Bobby Shaftoe's bright and fair,
Kaimin' doon his yellow hair;
He's my awn for iver mair,
Bonny Bobby Shaftoe.

==Origins==
Iona and Peter Opie (folklorists) have argued for an identification of the original Bobby Shafto with a resident of Hollybrook, County Wicklow, Ireland, who died in 1737. However, the tune derives from the earlier "Brave Willie Forster", found in the Henry Atkinson manuscript from the 1690s, and the William Dixon manuscript, from the 1730s, both from north-east England; besides these early versions, there are two variation sets for Northumbrian smallpipes, by John Peacock, from the beginning of the 19th century, and by Tom Clough, from the early 20th century. The song is also associated with the region, having been used by the supporters of Robert Shafto (sometimes spelt Shaftoe; c.1732–1797), who was an eighteenth-century British Member of Parliament (MP) for County Durham, and later the borough of Downton in Wiltshire. Supporters used another verse in the 1761 election:

Bobby Shafto's looking out,
All his ribbons flew about,
All the ladies gave a shout,
Hey for Bobby Shafto!

The song is said to relate the story of how he broke the heart of Bridget Belasyse of Brancepeth Castle, County Durham, where his brother Thomas was rector, when he married Anne Duncombe of Duncombe Park in Yorkshire. Bridget Belasyse is said to have died two weeks after hearing the news.

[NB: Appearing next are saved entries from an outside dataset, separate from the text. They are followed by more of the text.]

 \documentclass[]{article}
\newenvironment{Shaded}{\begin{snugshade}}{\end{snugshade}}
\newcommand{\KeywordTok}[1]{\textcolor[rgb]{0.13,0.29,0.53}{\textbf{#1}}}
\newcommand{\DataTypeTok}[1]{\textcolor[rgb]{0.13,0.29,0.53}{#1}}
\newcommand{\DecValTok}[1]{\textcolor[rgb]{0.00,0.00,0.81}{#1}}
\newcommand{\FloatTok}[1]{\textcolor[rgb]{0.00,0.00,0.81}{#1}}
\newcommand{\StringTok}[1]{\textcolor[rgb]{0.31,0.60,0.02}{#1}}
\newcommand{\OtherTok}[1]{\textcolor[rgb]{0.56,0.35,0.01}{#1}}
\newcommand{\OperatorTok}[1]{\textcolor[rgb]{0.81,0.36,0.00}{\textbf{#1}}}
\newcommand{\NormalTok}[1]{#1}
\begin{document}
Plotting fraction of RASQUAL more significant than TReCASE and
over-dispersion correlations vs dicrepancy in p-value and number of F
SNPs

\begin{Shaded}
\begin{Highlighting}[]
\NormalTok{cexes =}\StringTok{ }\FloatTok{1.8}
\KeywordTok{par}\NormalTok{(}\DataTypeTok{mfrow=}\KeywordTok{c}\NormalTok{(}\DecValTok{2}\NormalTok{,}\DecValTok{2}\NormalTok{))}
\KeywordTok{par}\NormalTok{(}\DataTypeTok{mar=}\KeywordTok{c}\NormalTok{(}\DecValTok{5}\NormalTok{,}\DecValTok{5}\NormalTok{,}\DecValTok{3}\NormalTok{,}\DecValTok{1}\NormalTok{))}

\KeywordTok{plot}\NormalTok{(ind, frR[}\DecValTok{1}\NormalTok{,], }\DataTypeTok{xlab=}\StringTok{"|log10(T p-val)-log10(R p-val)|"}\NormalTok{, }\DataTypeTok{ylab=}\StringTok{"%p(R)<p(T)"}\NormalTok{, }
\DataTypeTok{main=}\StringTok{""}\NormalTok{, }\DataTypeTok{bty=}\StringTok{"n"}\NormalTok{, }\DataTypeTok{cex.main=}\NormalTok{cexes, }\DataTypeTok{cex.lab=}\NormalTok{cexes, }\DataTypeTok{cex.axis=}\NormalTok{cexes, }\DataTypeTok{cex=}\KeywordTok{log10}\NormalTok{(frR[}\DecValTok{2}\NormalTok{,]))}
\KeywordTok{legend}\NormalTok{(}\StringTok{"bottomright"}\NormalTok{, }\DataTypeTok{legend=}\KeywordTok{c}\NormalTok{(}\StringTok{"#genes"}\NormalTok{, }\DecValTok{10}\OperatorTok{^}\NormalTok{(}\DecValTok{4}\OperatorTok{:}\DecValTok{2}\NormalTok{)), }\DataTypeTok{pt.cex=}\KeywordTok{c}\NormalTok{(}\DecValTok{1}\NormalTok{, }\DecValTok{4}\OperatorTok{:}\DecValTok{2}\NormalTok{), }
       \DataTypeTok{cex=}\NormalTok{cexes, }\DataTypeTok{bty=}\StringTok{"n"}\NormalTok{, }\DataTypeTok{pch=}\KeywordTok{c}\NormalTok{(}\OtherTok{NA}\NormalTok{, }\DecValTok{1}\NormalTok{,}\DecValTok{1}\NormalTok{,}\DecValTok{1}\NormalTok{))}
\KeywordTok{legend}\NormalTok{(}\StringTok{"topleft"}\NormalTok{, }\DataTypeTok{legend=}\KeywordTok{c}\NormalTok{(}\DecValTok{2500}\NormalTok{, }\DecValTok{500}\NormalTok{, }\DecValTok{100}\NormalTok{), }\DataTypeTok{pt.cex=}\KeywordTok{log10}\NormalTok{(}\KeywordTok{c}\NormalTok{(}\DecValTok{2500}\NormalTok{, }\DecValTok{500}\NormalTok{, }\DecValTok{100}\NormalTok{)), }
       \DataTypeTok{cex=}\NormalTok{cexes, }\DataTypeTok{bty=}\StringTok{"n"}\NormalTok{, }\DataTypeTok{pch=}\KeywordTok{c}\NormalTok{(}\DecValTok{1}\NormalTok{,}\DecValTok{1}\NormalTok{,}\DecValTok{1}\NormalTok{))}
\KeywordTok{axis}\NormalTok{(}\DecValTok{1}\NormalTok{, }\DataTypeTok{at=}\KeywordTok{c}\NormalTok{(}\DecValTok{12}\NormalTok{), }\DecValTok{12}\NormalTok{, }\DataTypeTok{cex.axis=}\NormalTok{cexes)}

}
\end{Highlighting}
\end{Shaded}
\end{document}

Thomas & George Allan, in their illustrated edition of Tyneside Songs and Readings (1891), argued that the "Bobby Shafto" of the song was in fact the MP's son, although the father fits the description in the lyrics better. It is likely that the MP's grandson, Robert Duncombe Shafto, also used the song for electioneering in 1861, with several of the later verses being added around this time.